Si tratta di un locale elegante e confortevole che, pur nella sua breve vita, riesce a mantenere alto il livello artistico dei suoi spettacoli, ancora una volta realizzati da marionette preparate e azionate da abilissimi artigiani e manovratori che, a basso costo riproducono in miniatura pantomime, balli, opere buffe, commedie e melodrammi, accompagnati da una piccola orchestra, agiscono anche attori e cantanti in carne ed ossa, nascosti anche se non sempre, dietro il palcoscenico.

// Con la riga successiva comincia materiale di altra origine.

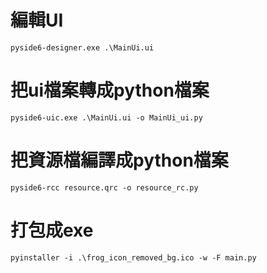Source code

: 
# 編輯UI
`pyside6-designer.exe .\MainUi.ui`

# 把ui檔案轉成python檔案
`pyside6-uic.exe .\MainUi.ui -o MainUi_ui.py`

# 把資源檔編譯成python檔案
`pyside6-rcc resource.qrc -o resource_rc.py`

# 打包成exe
`pyinstaller -i .\frog_icon_removed_bg.ico -w -F main.py`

Spettacoli nei quali i marionettisti, veri artisti, girovaghi come lo erano i cantanti in carne ed ossa, percorrevano il mondo portando assieme ai loro pupazzi, una dotazione di costumi, attrezzerie, scenografie e, come le vere compagnie di canto organizzavano tournée nelle città che avevano gli spazi "giusti". Proprio come a Bologna città nella quale, nell’Ottocento sono solo tre i luoghi autorizzati dalle autorità a proporre a pagamento questo tipo di spettacolo: il Teatro Nosadella, il Teatro San Gregorio e, appunto, il Teatro dell’Antico Corso delle Maschere.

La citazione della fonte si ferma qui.